## Task item
Print the data that follows word for word, leaving out any picture.

## Data to examine
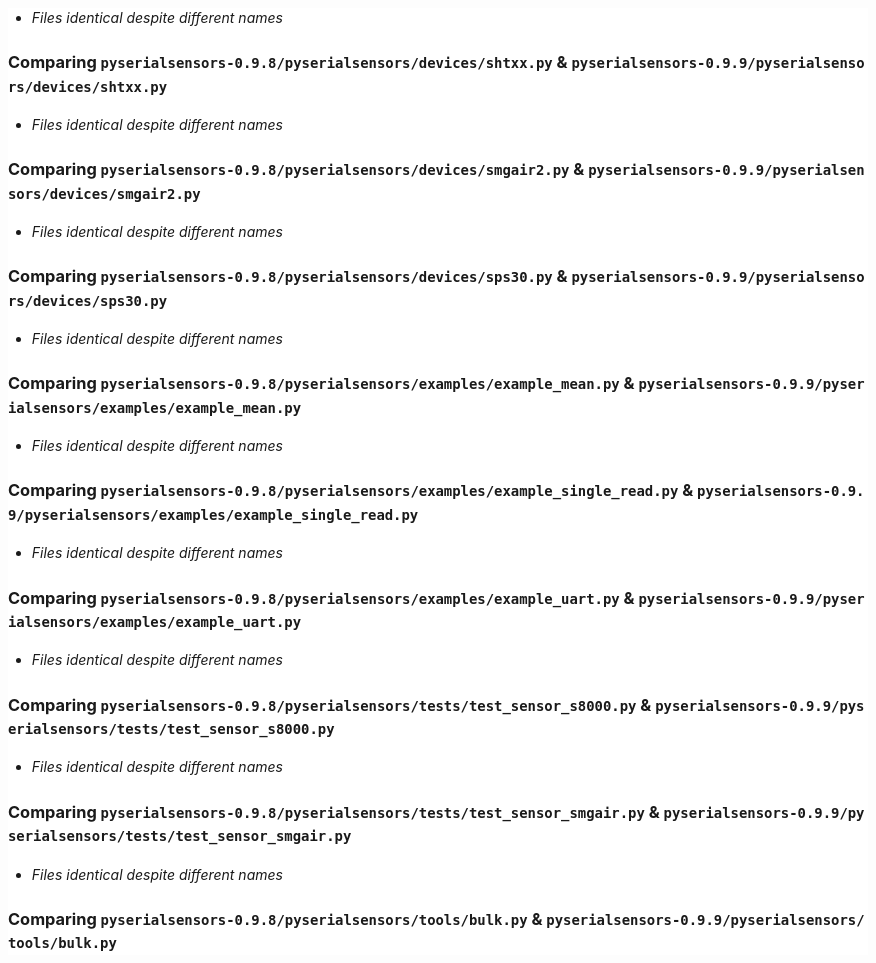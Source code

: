  * *Files identical despite different names*

### Comparing `pyserialsensors-0.9.8/pyserialsensors/devices/shtxx.py` & `pyserialsensors-0.9.9/pyserialsensors/devices/shtxx.py`

 * *Files identical despite different names*

### Comparing `pyserialsensors-0.9.8/pyserialsensors/devices/smgair2.py` & `pyserialsensors-0.9.9/pyserialsensors/devices/smgair2.py`

 * *Files identical despite different names*

### Comparing `pyserialsensors-0.9.8/pyserialsensors/devices/sps30.py` & `pyserialsensors-0.9.9/pyserialsensors/devices/sps30.py`

 * *Files identical despite different names*

### Comparing `pyserialsensors-0.9.8/pyserialsensors/examples/example_mean.py` & `pyserialsensors-0.9.9/pyserialsensors/examples/example_mean.py`

 * *Files identical despite different names*

### Comparing `pyserialsensors-0.9.8/pyserialsensors/examples/example_single_read.py` & `pyserialsensors-0.9.9/pyserialsensors/examples/example_single_read.py`

 * *Files identical despite different names*

### Comparing `pyserialsensors-0.9.8/pyserialsensors/examples/example_uart.py` & `pyserialsensors-0.9.9/pyserialsensors/examples/example_uart.py`

 * *Files identical despite different names*

### Comparing `pyserialsensors-0.9.8/pyserialsensors/tests/test_sensor_s8000.py` & `pyserialsensors-0.9.9/pyserialsensors/tests/test_sensor_s8000.py`

 * *Files identical despite different names*

### Comparing `pyserialsensors-0.9.8/pyserialsensors/tests/test_sensor_smgair.py` & `pyserialsensors-0.9.9/pyserialsensors/tests/test_sensor_smgair.py`

 * *Files identical despite different names*

### Comparing `pyserialsensors-0.9.8/pyserialsensors/tools/bulk.py` & `pyserialsensors-0.9.9/pyserialsensors/tools/bulk.py`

## Result
Source code

:  * *Files identical despite different names*

### Comparing `pyserialsensors-0.9.8/pyserialsensors/devices/shtxx.py` & `pyserialsensors-0.9.9/pyserialsensors/devices/shtxx.py`

 * *Files identical despite different names*

### Comparing `pyserialsensors-0.9.8/pyserialsensors/devices/smgair2.py` & `pyserialsensors-0.9.9/pyserialsensors/devices/smgair2.py`

 * *Files identical despite different names*

### Comparing `pyserialsensors-0.9.8/pyserialsensors/devices/sps30.py` & `pyserialsensors-0.9.9/pyserialsensors/devices/sps30.py`

 * *Files identical despite different names*

### Comparing `pyserialsensors-0.9.8/pyserialsensors/examples/example_mean.py` & `pyserialsensors-0.9.9/pyserialsensors/examples/example_mean.py`

 * *Files identical despite different names*

### Comparing `pyserialsensors-0.9.8/pyserialsensors/examples/example_single_read.py` & `pyserialsensors-0.9.9/pyserialsensors/examples/example_single_read.py`

 * *Files identical despite different names*

### Comparing `pyserialsensors-0.9.8/pyserialsensors/examples/example_uart.py` & `pyserialsensors-0.9.9/pyserialsensors/examples/example_uart.py`

 * *Files identical despite different names*

### Comparing `pyserialsensors-0.9.8/pyserialsensors/tests/test_sensor_s8000.py` & `pyserialsensors-0.9.9/pyserialsensors/tests/test_sensor_s8000.py`

 * *Files identical despite different names*

### Comparing `pyserialsensors-0.9.8/pyserialsensors/tests/test_sensor_smgair.py` & `pyserialsensors-0.9.9/pyserialsensors/tests/test_sensor_smgair.py`

 * *Files identical despite different names*

### Comparing `pyserialsensors-0.9.8/pyserialsensors/tools/bulk.py` & `pyserialsensors-0.9.9/pyserialsensors/tools/bulk.py`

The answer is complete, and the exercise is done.